1. El dilema de la modernización



     La modernización se enfrenta, por lo general,

desde una perspectiva casi exclusivamente economicista, en

términos de menos Estado y más

privatización. Ante este enfoque reduccionista

habría que afirmar el destino universal de los bienes

y la promoción y el desarrollo de la humanidad en su

conjunto. El objeto de la actividad económica no

debiera ser hacer más ricos a unos cuantos que ya lo

son a costa de los demás, lo cual deshumaniza a todos

por igual, pero por razones diferentes. A los primeros, la

ambición y la codicia les impiden considerar otras

perspectivas o valores que no sean el triunfo sobre el

adversario y ganancias siempre mayores; en los demás,

la lucha por sobrevivir, la frustración y el

resentimiento fomentan el individualismo y la amargura.



     La prosperidad de una nación no debiera medirse

en términos de las variables macroeconómicas,

porque éstas ocultan la pobreza, la corrupción

y la violencia estructural. La estabilidad y el crecimiento

que puedan medir no se refieren más que a una

pequeña parte de la estructura social. La prosperidad

debiera ser medida en términos de si la vida es

más o menos humana en una determinada sociedad.



     Los grandes problemas de la sociedad actual son la

pobreza, el crecimiento con desempleo, la violencia, la

corrupción y la impunidad. Todos los demás

males que aflijen a las sociedades de hoy se derivan de

ellos. En consecuencia, los gobiernos y las organizaciones

internacionales debieran concentrar sus esfuerzos en

erradicalos. Desde una perspectiva humana, la

modernización, incluida la privatización,

sólo tiene sentido en la medida en que forme parte de

este gran esfuerzo nacional e internacional.
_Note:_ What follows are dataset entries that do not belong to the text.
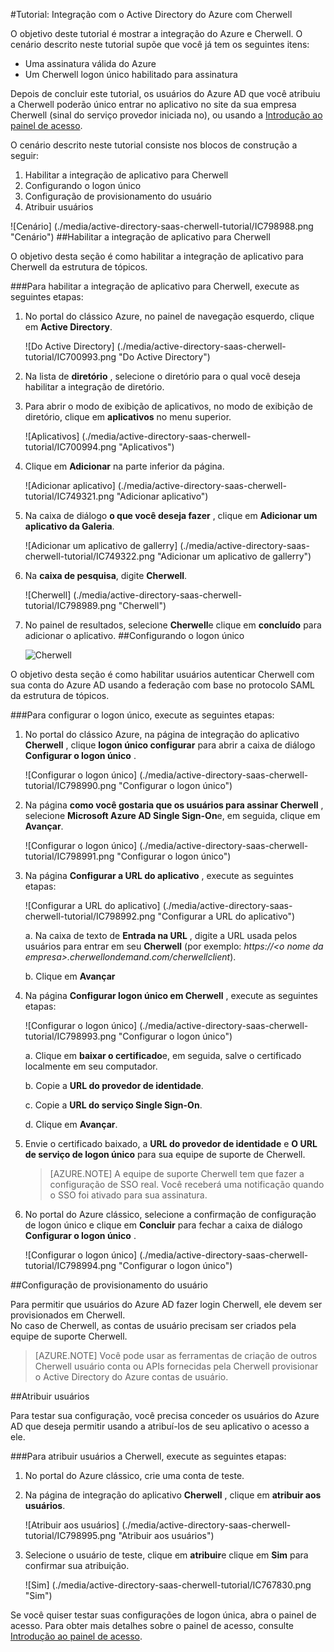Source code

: <properties 
    pageTitle="Tutorial: Integração com o Active Directory do Azure com Cherwell | Microsoft Azure" 
    description="Saiba como usar Cherwell com o Azure Active Directory para habilitar o logon único, provisionamento automatizado e muito mais!" 
    services="active-directory" 
    authors="jeevansd"  
    documentationCenter="na" 
    manager="femila"/>
<tags 
    ms.service="active-directory" 
    ms.devlang="na" 
    ms.topic="article" 
    ms.tgt_pltfrm="na" 
    ms.workload="identity" 
    ms.date="10/14/2016" 
    ms.author="jeedes" />

#<a name="tutorial-azure-active-directory-integration-with-cherwell"></a>Tutorial: Integração com o Active Directory do Azure com Cherwell

O objetivo deste tutorial é mostrar a integração do Azure e Cherwell. O cenário descrito neste tutorial supõe que você já tem os seguintes itens:

-   Uma assinatura válida do Azure
-   Um Cherwell logon único habilitado para assinatura

Depois de concluir este tutorial, os usuários do Azure AD que você atribuiu a Cherwell poderão único entrar no aplicativo no site da sua empresa Cherwell (sinal do serviço provedor iniciada no), ou usando a [Introdução ao painel de acesso](active-directory-saas-access-panel-introduction.md).

O cenário descrito neste tutorial consiste nos blocos de construção a seguir:

1.  Habilitar a integração de aplicativo para Cherwell
2.  Configurando o logon único
3.  Configuração de provisionamento do usuário
4.  Atribuir usuários

![Cenário] (./media/active-directory-saas-cherwell-tutorial/IC798988.png "Cenário")
##<a name="enabling-the-application-integration-for-cherwell"></a>Habilitar a integração de aplicativo para Cherwell

O objetivo desta seção é como habilitar a integração de aplicativo para Cherwell da estrutura de tópicos.

###<a name="to-enable-the-application-integration-for-cherwell-perform-the-following-steps"></a>Para habilitar a integração de aplicativo para Cherwell, execute as seguintes etapas:

1.  No portal do clássico Azure, no painel de navegação esquerdo, clique em **Active Directory**.

    ![Do Active Directory] (./media/active-directory-saas-cherwell-tutorial/IC700993.png "Do Active Directory")

2.  Na lista de **diretório** , selecione o diretório para o qual você deseja habilitar a integração de diretório.

3.  Para abrir o modo de exibição de aplicativos, no modo de exibição de diretório, clique em **aplicativos** no menu superior.

    ![Aplicativos] (./media/active-directory-saas-cherwell-tutorial/IC700994.png "Aplicativos")

4.  Clique em **Adicionar** na parte inferior da página.

    ![Adicionar aplicativo] (./media/active-directory-saas-cherwell-tutorial/IC749321.png "Adicionar aplicativo")

5.  Na caixa de diálogo **o que você deseja fazer** , clique em **Adicionar um aplicativo da Galeria**.

    ![Adicionar um aplicativo de gallerry] (./media/active-directory-saas-cherwell-tutorial/IC749322.png "Adicionar um aplicativo de gallerry")

6.  Na **caixa de pesquisa**, digite **Cherwell**.

    ![Cherwell] (./media/active-directory-saas-cherwell-tutorial/IC798989.png "Cherwell")

7.  No painel de resultados, selecione **Cherwell**e clique em **concluído** para adicionar o aplicativo.
##<a name="configuring-single-sign-on"></a>Configurando o logon único

    ![Cherwell](./media/active-directory-saas-cherwell-tutorial/IC798996.png "Cherwell")

O objetivo desta seção é como habilitar usuários autenticar Cherwell com sua conta do Azure AD usando a federação com base no protocolo SAML da estrutura de tópicos.

###<a name="to-configure-single-sign-on-perform-the-following-steps"></a>Para configurar o logon único, execute as seguintes etapas:

1.  No portal do clássico Azure, na página de integração do aplicativo **Cherwell** , clique **logon único configurar** para abrir a caixa de diálogo **Configurar o logon único** .

    ![Configurar o logon único] (./media/active-directory-saas-cherwell-tutorial/IC798990.png "Configurar o logon único")

2.  Na página **como você gostaria que os usuários para assinar Cherwell** , selecione **Microsoft Azure AD Single Sign-On**e, em seguida, clique em **Avançar**.

    ![Configurar o logon único] (./media/active-directory-saas-cherwell-tutorial/IC798991.png "Configurar o logon único")

3.  Na página **Configurar a URL do aplicativo** , execute as seguintes etapas:

    ![Configurar a URL do aplicativo] (./media/active-directory-saas-cherwell-tutorial/IC798992.png "Configurar a URL do aplicativo")

    a.  Na caixa de texto de **Entrada na URL** , digite a URL usada pelos usuários para entrar em seu **Cherwell** (por exemplo: *https://\<o nome da empresa\>.cherwellondemand.com/cherwellclient*).

    b.  Clique em **Avançar**

4.  Na página **Configurar logon único em Cherwell** , execute as seguintes etapas:

    ![Configurar o logon único] (./media/active-directory-saas-cherwell-tutorial/IC798993.png "Configurar o logon único")

    a.  Clique em **baixar o certificado**e, em seguida, salve o certificado localmente em seu computador.

    b.  Copie a **URL do provedor de identidade**.

    c.  Copie a **URL do serviço Single Sign-On**.

    d.  Clique em **Avançar**.

5.  Envie o certificado baixado, a **URL do provedor de identidade** e **O URL de serviço de logon único** para sua equipe de suporte de Cherwell.

    >[AZURE.NOTE] A equipe de suporte Cherwell tem que fazer a configuração de SSO real.
Você receberá uma notificação quando o SSO foi ativado para sua assinatura.

6.  No portal do Azure clássico, selecione a confirmação de configuração de logon único e clique em **Concluir** para fechar a caixa de diálogo **Configurar o logon único** .

    ![Configurar o logon único] (./media/active-directory-saas-cherwell-tutorial/IC798994.png "Configurar o logon único")

##<a name="configuring-user-provisioning"></a>Configuração de provisionamento do usuário

Para permitir que usuários do Azure AD fazer login Cherwell, ele devem ser provisionados em Cherwell.  
No caso de Cherwell, as contas de usuário precisam ser criados pela equipe de suporte Cherwell.

>[AZURE.NOTE] Você pode usar as ferramentas de criação de outros Cherwell usuário conta ou APIs fornecidas pela Cherwell provisionar o Active Directory do Azure contas de usuário.

##<a name="assigning-users"></a>Atribuir usuários

Para testar sua configuração, você precisa conceder os usuários do Azure AD que deseja permitir usando a atribuí-los de seu aplicativo o acesso a ele.

###<a name="to-assign-users-to-cherwell-perform-the-following-steps"></a>Para atribuir usuários a Cherwell, execute as seguintes etapas:

1.  No portal do Azure clássico, crie uma conta de teste.

2.  Na página de integração do aplicativo **Cherwell** , clique em **atribuir aos usuários**.

    ![Atribuir aos usuários] (./media/active-directory-saas-cherwell-tutorial/IC798995.png "Atribuir aos usuários")

3.  Selecione o usuário de teste, clique em **atribuir**e clique em **Sim** para confirmar sua atribuição.

    ![Sim] (./media/active-directory-saas-cherwell-tutorial/IC767830.png "Sim")

Se você quiser testar suas configurações de logon única, abra o painel de acesso. Para obter mais detalhes sobre o painel de acesso, consulte [Introdução ao painel de acesso](active-directory-saas-access-panel-introduction.md).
Sin embargo, la

realidad coloca a los gobiernos ante una disyuntiva

difícil: promover la humanización de la

sociedad o los intereses del capital.



 





     El gobierno salvadoreño respondió, al

menos a nivel teórico, que optaba por lo primero. El

hombre y la mujer salvadoreños se encontrarían

en el centro de su actividad política. Pero en la

práctica, privan los intereses del capital, en

detrimento de la humanización de la sociedad

salvadoreña. La privatización es una

imposición de los organismos internacionales y

más directamente del sector privado salvadoreño

con capital disponible para invertir. Más aún,

las primeras privatizaciones ni siquiera respetaron las

leyes, que buscaban evitar la concentración de la

banca desnacionalizada en pocas manos. Se privatiza porque

así conviene a los intereses del capital nacional e

internacional, que encuentra en estos activos públicos

una oportunidad atractiva para revalorizarse, y no porque

convenga directamente al bien del país. Y se privatiza

de una manera tal que los intereses de los grandes capitales

resultan favorecidos o privilegiados. Lo que sucede es que la

conveniencia del gran capital se presenta como bien nacional.



     Este nuevo servicio del Estado a los intereses del

capital financiero y especulativo se intenta justificar

alegando que las empresas estatales son ineficientes y un

obstáculo grave para la libre competencia del mercado.

Los datos empíricos no respaldan el primer argumento.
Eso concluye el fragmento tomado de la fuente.